My soul is painted like the wings of butterflies,
Fairy tales of yesterday will grow but never die,
I can fly, my friends…

Freddie Mercury

A new perspective

Today, a revolution is taking place, centred on the animal cause. Scientific studies encourage us to think about animals differently. After having considered them as machines or as inferior beings, scientists are giving them intelligence and culture. In European societies and everywhere else, mentalities and behaviours regarding animals are changing. They now seem to us sensitive, inventive, expressive, they appear in a new light, and yet… it is a kind of return to our roots.

In 2015, the French Civil Code acknowledges that animals are sensitive beings, which cannot be reduced to their use and are therefore subjects with rights.
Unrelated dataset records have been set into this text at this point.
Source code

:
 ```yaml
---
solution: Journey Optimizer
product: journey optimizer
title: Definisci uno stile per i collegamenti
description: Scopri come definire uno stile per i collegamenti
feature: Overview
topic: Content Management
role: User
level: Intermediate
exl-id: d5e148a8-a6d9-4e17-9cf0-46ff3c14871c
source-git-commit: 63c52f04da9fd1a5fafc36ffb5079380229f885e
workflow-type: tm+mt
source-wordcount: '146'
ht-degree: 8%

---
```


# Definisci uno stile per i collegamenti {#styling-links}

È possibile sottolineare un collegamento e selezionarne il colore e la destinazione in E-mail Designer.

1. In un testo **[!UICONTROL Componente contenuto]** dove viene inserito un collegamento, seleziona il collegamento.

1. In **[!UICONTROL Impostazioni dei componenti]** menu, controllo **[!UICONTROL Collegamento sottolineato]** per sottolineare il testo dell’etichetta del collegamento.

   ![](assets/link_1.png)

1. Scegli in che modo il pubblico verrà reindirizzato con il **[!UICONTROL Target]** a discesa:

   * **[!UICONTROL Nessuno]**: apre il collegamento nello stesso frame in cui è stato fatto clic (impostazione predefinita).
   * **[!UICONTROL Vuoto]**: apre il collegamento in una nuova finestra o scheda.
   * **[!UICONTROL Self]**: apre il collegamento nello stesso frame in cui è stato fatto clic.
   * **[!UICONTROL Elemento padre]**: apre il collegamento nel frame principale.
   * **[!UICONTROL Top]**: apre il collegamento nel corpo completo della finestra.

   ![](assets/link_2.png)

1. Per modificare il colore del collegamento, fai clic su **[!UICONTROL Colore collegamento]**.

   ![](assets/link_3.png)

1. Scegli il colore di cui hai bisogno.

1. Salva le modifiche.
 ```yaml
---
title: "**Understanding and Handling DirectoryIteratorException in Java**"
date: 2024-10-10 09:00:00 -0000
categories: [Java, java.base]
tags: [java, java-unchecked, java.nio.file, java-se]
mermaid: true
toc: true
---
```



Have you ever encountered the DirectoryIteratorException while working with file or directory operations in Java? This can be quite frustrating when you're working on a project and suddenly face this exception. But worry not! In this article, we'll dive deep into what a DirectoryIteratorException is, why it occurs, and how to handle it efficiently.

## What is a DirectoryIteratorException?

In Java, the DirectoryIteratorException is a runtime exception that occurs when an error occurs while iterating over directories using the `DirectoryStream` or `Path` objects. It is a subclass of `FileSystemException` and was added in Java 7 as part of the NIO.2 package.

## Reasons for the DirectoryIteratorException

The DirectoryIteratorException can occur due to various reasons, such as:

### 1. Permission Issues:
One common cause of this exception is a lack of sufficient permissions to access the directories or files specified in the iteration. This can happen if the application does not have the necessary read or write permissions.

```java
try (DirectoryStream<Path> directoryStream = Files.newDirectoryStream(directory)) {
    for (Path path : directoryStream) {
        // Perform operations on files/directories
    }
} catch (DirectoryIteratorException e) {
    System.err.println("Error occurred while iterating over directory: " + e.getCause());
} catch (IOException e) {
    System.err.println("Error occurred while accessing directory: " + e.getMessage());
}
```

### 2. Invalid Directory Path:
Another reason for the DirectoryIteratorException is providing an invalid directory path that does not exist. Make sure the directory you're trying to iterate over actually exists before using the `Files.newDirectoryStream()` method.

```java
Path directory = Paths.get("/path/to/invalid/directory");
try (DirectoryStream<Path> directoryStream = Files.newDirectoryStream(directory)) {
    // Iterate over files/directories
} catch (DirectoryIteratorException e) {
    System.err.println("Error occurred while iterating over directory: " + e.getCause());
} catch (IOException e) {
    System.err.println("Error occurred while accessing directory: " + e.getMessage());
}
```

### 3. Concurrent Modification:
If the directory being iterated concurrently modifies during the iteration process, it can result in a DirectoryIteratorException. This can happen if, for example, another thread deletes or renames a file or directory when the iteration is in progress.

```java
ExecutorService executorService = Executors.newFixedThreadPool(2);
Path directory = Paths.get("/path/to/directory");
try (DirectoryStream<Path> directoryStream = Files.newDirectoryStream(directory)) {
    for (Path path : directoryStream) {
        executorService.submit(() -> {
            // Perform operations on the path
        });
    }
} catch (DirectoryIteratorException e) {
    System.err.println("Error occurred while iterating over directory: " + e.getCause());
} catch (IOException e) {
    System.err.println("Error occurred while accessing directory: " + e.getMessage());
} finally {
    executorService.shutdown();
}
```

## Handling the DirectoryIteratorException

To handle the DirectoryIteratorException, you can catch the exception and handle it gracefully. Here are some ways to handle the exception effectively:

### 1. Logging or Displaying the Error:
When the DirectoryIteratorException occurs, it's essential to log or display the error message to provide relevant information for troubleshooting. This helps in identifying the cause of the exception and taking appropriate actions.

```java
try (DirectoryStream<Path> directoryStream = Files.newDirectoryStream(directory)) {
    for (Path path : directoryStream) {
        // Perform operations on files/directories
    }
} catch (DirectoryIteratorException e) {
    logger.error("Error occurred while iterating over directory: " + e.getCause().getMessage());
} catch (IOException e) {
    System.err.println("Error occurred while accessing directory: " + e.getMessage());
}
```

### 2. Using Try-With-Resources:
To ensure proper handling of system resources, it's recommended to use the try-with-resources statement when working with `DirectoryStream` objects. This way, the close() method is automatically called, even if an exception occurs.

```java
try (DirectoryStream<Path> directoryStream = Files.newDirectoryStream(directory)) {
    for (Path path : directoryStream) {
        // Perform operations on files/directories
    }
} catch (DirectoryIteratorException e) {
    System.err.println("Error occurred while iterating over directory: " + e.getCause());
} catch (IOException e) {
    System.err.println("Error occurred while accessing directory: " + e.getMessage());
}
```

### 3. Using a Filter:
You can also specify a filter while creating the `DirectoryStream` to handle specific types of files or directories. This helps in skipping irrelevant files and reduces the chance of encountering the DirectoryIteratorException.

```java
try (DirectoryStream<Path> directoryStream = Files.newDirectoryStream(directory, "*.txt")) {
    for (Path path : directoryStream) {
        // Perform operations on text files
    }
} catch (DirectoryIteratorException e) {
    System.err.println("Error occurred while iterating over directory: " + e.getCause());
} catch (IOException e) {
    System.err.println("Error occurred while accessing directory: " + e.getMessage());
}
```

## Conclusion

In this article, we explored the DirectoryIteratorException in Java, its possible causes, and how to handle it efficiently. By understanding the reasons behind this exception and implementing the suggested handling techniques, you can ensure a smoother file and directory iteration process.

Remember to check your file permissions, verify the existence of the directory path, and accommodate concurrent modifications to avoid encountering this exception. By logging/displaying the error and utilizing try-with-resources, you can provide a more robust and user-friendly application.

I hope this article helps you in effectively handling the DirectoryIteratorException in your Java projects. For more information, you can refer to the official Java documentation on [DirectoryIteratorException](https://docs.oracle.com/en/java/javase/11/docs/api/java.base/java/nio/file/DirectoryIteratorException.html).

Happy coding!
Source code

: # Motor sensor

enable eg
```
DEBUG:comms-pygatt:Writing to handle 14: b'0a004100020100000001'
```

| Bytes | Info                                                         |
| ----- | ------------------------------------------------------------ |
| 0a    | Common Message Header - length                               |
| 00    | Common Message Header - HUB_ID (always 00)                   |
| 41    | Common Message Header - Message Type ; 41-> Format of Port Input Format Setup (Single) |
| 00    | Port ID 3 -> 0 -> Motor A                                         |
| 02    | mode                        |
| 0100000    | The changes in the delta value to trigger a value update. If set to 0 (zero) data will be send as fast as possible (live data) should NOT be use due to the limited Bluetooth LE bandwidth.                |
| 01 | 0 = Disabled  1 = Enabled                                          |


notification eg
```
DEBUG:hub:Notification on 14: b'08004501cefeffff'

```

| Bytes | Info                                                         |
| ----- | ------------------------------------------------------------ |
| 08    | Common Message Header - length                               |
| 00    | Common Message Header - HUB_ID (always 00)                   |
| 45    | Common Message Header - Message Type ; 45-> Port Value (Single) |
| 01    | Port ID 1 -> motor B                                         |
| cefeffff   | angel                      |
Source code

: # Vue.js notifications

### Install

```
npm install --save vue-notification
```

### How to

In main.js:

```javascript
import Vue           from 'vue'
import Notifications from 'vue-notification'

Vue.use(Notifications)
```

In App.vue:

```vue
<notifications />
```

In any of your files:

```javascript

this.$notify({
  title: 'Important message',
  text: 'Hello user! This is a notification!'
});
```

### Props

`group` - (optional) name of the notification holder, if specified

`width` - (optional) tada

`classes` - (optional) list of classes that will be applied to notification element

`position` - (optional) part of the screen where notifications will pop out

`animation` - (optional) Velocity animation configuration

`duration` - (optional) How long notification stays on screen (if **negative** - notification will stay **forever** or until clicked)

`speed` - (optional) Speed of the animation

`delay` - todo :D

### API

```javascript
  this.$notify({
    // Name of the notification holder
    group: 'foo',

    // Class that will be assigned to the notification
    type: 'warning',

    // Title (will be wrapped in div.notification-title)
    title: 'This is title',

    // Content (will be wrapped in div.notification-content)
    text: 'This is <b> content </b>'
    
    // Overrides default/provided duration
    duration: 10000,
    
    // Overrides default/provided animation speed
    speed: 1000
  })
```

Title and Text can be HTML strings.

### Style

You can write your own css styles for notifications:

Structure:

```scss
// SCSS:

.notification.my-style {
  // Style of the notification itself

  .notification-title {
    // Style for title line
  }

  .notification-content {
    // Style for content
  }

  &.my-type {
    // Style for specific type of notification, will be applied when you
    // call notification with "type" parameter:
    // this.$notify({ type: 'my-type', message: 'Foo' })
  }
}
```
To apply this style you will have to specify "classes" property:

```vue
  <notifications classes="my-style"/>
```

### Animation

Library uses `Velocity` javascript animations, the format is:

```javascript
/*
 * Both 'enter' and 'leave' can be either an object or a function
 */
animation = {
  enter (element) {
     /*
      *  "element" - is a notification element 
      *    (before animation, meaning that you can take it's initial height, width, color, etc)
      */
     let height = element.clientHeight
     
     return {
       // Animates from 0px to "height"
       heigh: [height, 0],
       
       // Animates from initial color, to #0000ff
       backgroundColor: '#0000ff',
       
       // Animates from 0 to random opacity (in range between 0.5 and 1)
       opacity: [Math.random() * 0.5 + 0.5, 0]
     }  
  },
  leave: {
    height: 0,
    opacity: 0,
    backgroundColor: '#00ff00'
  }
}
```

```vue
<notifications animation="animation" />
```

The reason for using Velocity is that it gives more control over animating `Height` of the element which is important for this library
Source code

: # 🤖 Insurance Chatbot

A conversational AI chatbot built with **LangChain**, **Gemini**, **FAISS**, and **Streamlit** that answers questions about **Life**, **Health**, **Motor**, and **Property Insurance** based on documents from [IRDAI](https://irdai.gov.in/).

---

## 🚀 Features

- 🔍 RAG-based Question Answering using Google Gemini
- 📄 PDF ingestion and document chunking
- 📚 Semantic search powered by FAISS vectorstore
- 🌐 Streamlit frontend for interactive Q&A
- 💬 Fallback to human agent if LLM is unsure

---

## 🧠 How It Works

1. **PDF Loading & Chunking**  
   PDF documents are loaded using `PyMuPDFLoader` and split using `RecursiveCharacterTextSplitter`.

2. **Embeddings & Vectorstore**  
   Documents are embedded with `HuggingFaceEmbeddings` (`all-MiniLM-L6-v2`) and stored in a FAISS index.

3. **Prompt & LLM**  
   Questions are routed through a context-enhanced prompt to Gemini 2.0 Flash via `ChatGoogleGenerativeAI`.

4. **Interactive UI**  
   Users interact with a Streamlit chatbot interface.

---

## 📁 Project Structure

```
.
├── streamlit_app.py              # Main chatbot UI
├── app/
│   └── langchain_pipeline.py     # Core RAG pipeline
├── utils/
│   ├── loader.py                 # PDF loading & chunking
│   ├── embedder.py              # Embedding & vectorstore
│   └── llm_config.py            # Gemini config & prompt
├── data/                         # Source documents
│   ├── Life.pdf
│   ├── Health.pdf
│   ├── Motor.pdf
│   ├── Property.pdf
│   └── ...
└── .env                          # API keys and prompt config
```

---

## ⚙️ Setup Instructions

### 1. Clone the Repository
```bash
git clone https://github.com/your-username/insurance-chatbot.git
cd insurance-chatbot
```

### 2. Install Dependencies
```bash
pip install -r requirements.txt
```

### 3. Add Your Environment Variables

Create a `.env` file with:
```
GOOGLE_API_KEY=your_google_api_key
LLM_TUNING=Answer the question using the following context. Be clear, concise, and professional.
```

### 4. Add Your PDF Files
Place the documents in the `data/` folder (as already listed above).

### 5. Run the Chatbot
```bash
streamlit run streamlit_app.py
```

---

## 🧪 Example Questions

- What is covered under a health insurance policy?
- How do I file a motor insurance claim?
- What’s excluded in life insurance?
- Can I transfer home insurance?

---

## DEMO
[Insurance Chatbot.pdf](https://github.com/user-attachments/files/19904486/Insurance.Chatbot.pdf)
In the days when animals talked…

This closeness between human beings, animals and nature can be found in myths, fables and tales from all over the world, which tell us that there was a very ancient time when the boundary between man and animal did not exist, when human beings and animals spoke the same language.

  • This idea can be found in the introductory formulas for the stories [read the Small Forms theme sheet]. For example:
  • It was when birds had teeth, animals talked, trees sang and stones walked. (Catalonia)
    It was when animals were talking, the blackbird was a coal merchant, the horse was a baker, the dog was a carpenter. (Turkey)

    Indeed, there is a tendency to say that the more animals speak in tales, the more we are dealing with ancient versions, belonging to the field of the marvellous, which have not yet been struck by the phenomenon of rationalization that has accompanied the evolution of human societies.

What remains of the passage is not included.